### EXERCISE DIRECTIONS
Would you copy the records exactly, leaving the pictures out?

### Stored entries
[Start of Attachment]

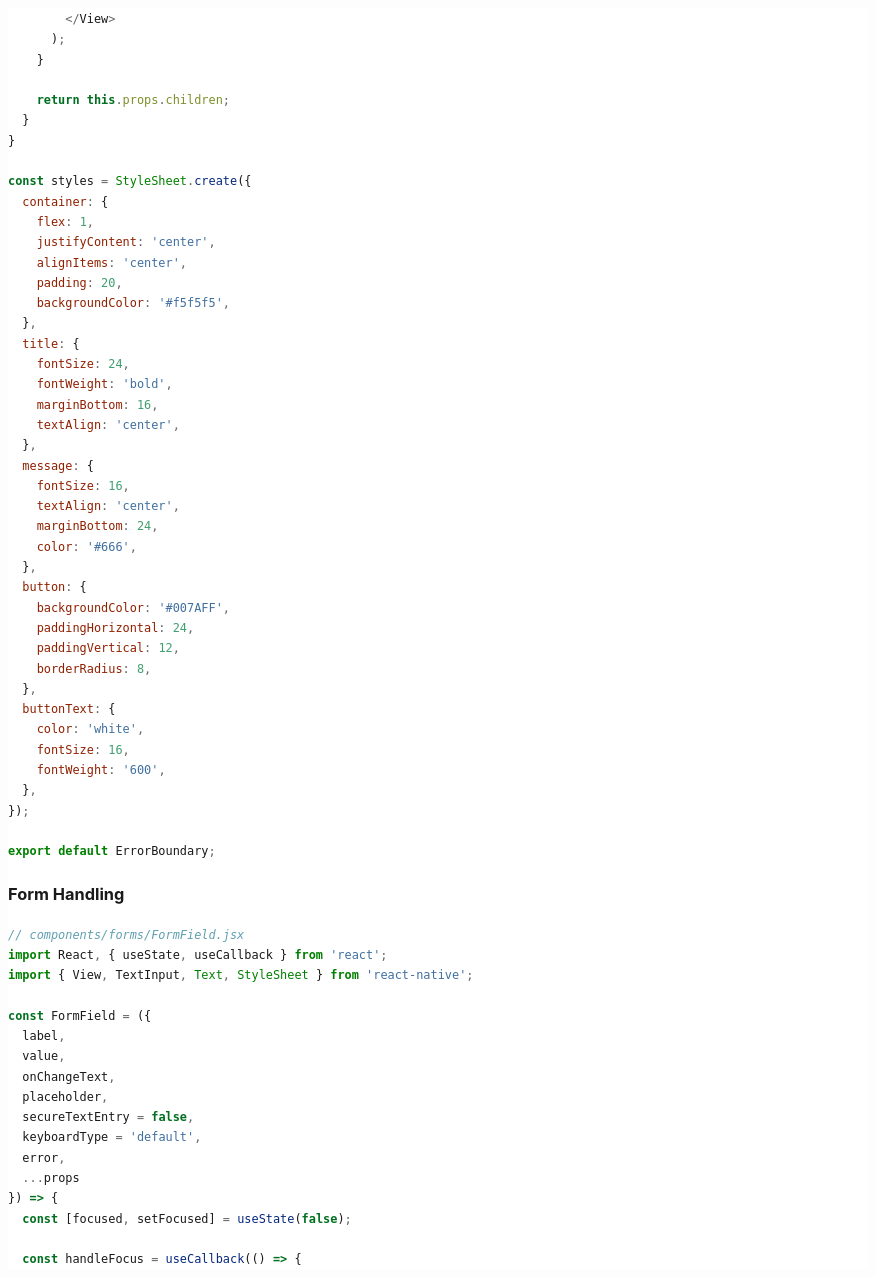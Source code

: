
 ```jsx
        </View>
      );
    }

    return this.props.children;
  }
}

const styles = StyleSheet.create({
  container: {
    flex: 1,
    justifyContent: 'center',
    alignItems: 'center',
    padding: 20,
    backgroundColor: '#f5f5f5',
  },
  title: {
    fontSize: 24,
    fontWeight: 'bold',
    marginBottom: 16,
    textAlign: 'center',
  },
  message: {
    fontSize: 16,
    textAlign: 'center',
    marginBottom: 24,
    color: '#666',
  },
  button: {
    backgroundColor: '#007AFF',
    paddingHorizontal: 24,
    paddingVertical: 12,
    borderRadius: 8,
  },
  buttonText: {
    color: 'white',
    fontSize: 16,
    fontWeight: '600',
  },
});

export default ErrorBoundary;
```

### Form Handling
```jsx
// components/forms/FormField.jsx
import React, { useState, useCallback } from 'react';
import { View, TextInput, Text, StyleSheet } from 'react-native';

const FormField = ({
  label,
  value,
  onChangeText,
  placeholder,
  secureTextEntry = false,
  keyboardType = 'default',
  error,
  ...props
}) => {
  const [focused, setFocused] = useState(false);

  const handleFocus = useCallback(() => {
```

[End of Attachment]

### ANSWER TO THIS TASK
Source code

:
 ```jsx
        </View>
      );
    }

    return this.props.children;
  }
}

const styles = StyleSheet.create({
  container: {
    flex: 1,
    justifyContent: 'center',
    alignItems: 'center',
    padding: 20,
    backgroundColor: '#f5f5f5',
  },
  title: {
    fontSize: 24,
    fontWeight: 'bold',
    marginBottom: 16,
    textAlign: 'center',
  },
  message: {
    fontSize: 16,
    textAlign: 'center',
    marginBottom: 24,
    color: '#666',
  },
  button: {
    backgroundColor: '#007AFF',
    paddingHorizontal: 24,
    paddingVertical: 12,
    borderRadius: 8,
  },
  buttonText: {
    color: 'white',
    fontSize: 16,
    fontWeight: '600',
  },
});

export default ErrorBoundary;
```

### Form Handling
```jsx
// components/forms/FormField.jsx
import React, { useState, useCallback } from 'react';
import { View, TextInput, Text, StyleSheet } from 'react-native';

const FormField = ({
  label,
  value,
  onChangeText,
  placeholder,
  secureTextEntry = false,
  keyboardType = 'default',
  error,
  ...props
}) => {
  const [focused, setFocused] = useState(false);

  const handleFocus = useCallback(() => {
```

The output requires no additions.